LOS ANGELES (Reuters) - Democratic presidential candidate Hillary Clinton has hired two people with close ties to U.S. organized labor to try to lock down support from union members as Republican candidate Donald Trump makes courting working-class voters central to his campaign.
The two new staffers, Lori D’Orazio and Michele Gilliam, are to be deputy labor campaign directors, according to a campaign aide. D’Orazio is moving to the campaign from the biggest U.S. labor federation, the AFL-CIO. Gilliam is a former staffer for Senator Bernie Sanders of Vermont, who was Clinton’s fiercest primary competitor.
Clinton and Sanders battled fiercely over union support during the Democratic primary, with Clinton, the presumptive nominee, ultimately securing the bulk of the national endorsements from labor unions.
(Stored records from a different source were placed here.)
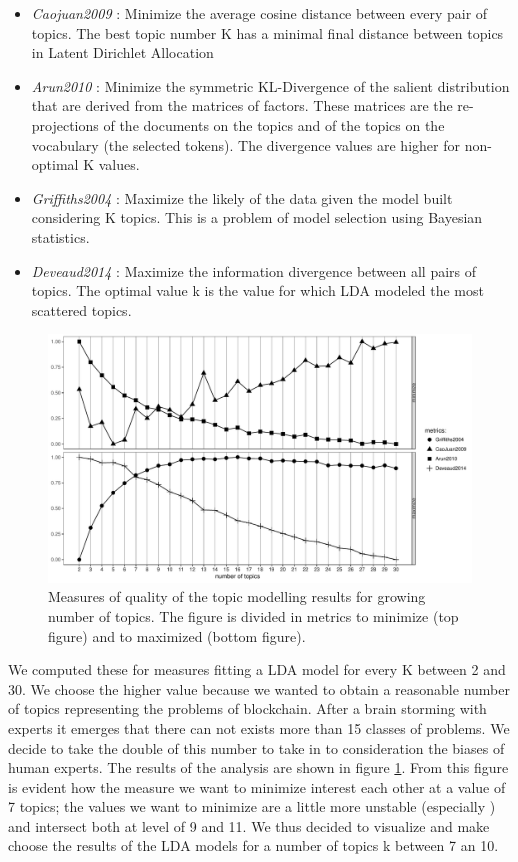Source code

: \documentclass[]{book}
\providecommand{\tightlist}{%
  \setlength{\itemsep}{0pt}\setlength{\parskip}{0pt}}
\theoremstyle{definition}
\theoremstyle{definition}
\theoremstyle{definition}
\theoremstyle{remark}
\begin{document}
\begin{itemize}
\tightlist
\item
  \emph{Caojuan2009} \citep{cao2009density}: Minimize the average cosine
  distance between every pair of topics. The best topic number K has a
  minimal final distance between topics in Latent Dirichlet Allocation
\item
  \emph{Arun2010} \citep{arun2010finding}: Minimize the symmetric
  KL-Divergence of the salient distribution that are derived from the
  matrices of factors. These matrices are the re-projections of the
  documents on the topics and of the topics on the vocabulary (the
  selected tokens). The divergence values are higher for non-optimal K
  values.
\item
  \emph{Griffiths2004} \citep{griffiths2004finding}: Maximize the likely
  of the data given the model built considering K topics. This is a
  problem of model selection using Bayesian statistics.
\item
  \emph{Deveaud2014} \citep{deveaud2014accurate}: Maximize the
  information divergence between all pairs of topics. The optimal value
  k is the value for which LDA modeled the most scattered topics.
\end{itemize}

\begin{figure}

{\centering \includegraphics[width=0.6\linewidth]{_bookdown_files/figures/FindTopicsNumber_plot_bl} 

}

\caption{Measures of quality of the topic modelling results for growing number of topics. The figure is divided in metrics to minimize (top figure) and to maximized (bottom figure).}\label{fig:topicnumsmbl}
\end{figure}

We computed these for measures fitting a LDA model for every K between 2
and 30. We choose the higher value because we wanted to obtain a
reasonable number of topics representing the problems of blockchain.
After a brain storming with experts it emerges that there can not exists
more than 15 classes of problems. We decide to take the double of this
number to take in to consideration the biases of human experts. The
results of the analysis are shown in figure \ref{fig:topicnumsmbl}. From
this figure is evident how the measure we want to minimize interest each
other at a value of 7 topics; the values we want to minimize are a
little more unstable (especially \citep{arun2010finding}) and intersect
both at level of 9 and 11. We thus decided to visualize and make choose
the results of the LDA models for a number of topics k between 7 an 10.
\end{document}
But she will need to harness the on-the-ground manpower of unions in crucial battleground states ahead of November’s general election match-up with the populist presumptive Republican nominee, Trump. The aide said the campaign is counting on D’Orazio and Gilliam to do just that.
Although organized labor is a traditionally Democratic constituency, Trump has made a play to win over rank-and-file union members by criticizing international trade deals such as the pending Trans Pacific Partnership, which labor opposes. Even so, AFL-CIO President Richard Trumka warned last month when the federation endorsed Clinton that a Trump presidency would be disastrous for U.S. workers and vowed to mobilize the group’s resources to defeat him.
The AFL-CIO is the largest U.S. federation of labor unions that collectively represent more than 12 million workers. Before joining the AFL-CIO, D’Orazio worked for another large U.S. union, the United Auto Workers, and Gilliam once served as an organizer for a local chapter of the Transport Workers Union.